··· INPUT MATERIAL

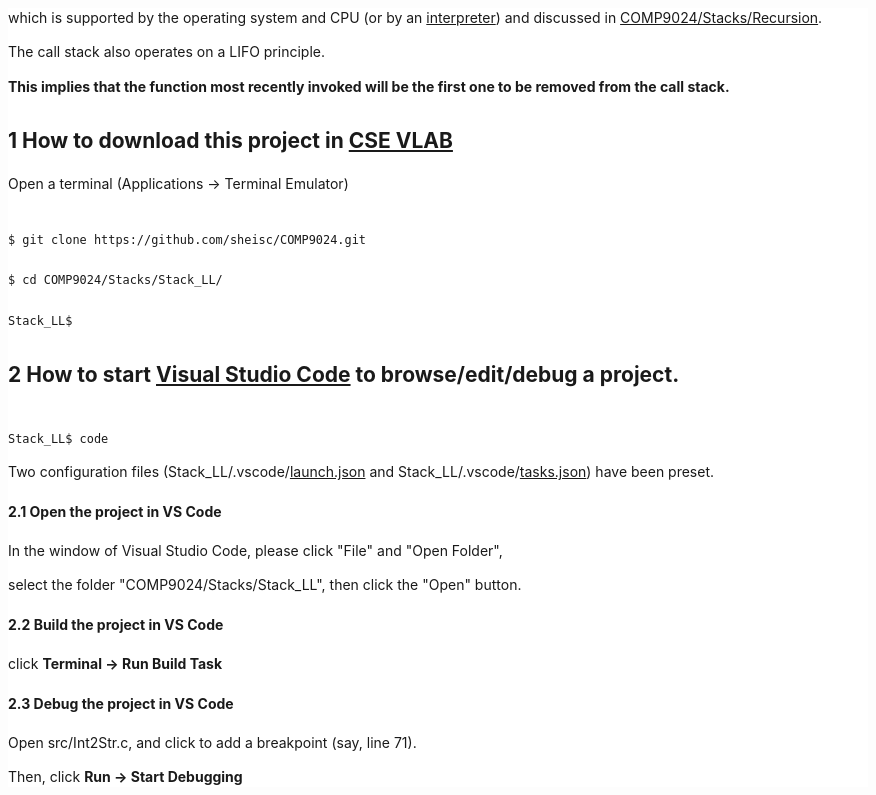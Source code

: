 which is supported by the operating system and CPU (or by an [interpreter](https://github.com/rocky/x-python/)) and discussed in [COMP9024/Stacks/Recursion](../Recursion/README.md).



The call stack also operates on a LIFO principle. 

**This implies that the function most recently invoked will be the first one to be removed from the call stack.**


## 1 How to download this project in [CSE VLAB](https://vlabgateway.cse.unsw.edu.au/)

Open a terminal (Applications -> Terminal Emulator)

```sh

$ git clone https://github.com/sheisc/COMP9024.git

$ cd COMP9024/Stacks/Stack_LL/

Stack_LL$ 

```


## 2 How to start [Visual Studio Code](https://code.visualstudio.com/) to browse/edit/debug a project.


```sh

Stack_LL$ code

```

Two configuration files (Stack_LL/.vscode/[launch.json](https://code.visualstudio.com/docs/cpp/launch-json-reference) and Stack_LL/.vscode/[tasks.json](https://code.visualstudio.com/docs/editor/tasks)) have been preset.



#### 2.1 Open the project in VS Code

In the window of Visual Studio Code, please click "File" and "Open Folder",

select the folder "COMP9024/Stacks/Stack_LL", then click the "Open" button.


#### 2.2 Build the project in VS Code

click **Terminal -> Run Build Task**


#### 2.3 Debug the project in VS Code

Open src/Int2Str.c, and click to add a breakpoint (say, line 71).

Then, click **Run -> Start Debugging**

······
··· INPUT MATERIAL

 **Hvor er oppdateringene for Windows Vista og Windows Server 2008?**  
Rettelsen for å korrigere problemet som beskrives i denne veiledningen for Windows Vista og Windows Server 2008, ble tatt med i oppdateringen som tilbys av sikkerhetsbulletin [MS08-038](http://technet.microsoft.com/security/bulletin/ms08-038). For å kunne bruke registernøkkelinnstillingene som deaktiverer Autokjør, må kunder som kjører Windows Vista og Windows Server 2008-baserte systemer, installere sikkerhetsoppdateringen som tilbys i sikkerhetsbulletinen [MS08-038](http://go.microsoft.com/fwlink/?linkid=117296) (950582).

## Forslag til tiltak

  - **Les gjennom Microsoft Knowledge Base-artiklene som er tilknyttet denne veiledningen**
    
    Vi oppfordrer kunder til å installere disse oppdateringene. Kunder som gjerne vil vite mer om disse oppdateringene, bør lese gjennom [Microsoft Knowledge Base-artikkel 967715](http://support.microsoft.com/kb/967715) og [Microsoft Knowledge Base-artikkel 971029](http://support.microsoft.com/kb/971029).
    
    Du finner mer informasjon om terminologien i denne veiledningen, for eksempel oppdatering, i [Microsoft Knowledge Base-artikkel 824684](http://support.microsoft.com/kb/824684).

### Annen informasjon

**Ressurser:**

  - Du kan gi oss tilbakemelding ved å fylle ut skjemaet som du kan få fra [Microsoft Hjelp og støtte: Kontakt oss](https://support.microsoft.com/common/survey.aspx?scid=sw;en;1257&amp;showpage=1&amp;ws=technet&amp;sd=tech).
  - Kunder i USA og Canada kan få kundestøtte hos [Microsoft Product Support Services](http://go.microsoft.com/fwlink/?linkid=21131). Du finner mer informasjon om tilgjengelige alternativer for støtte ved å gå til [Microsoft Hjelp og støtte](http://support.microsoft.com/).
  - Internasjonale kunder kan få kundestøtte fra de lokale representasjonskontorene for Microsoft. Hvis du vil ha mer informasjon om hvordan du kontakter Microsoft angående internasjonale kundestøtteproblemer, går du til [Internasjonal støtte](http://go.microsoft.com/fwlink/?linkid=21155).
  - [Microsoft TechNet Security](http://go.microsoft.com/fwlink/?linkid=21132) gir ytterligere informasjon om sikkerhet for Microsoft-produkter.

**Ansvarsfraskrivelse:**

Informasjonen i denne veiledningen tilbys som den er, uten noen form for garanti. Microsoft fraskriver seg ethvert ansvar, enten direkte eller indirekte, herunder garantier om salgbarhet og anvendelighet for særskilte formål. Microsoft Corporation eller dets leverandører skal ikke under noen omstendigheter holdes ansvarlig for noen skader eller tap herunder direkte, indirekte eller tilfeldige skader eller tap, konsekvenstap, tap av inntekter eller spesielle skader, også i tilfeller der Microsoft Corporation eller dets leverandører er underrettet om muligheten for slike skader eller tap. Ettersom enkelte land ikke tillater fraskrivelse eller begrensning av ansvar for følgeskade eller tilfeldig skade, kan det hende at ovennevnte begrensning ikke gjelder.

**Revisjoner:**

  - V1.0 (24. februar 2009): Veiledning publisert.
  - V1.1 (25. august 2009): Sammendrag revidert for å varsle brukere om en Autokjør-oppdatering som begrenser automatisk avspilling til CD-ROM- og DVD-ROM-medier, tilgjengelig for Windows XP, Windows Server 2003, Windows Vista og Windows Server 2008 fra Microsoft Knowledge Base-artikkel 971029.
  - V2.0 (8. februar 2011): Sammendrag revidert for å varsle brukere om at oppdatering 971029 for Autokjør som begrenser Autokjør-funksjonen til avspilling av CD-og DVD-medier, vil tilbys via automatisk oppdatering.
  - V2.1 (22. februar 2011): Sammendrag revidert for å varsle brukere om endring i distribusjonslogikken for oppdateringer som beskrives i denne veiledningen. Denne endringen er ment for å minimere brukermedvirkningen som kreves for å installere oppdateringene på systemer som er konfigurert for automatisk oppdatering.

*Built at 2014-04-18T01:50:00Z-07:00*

······

In the entries above, find the line with "#### 2.2 Build the project in VS Code" and the line with "Then, click **Run -> Start Debugging**", then restate word for word both of them and every line between, with nothing more.

> ANSWER FOR THIS EXERCISE:
#### 2.2 Build the project in VS Code

click **Terminal -> Run Build Task**


#### 2.3 Debug the project in VS Code

Open src/Int2Str.c, and click to add a breakpoint (say, line 71).

Then, click **Run -> Start Debugging**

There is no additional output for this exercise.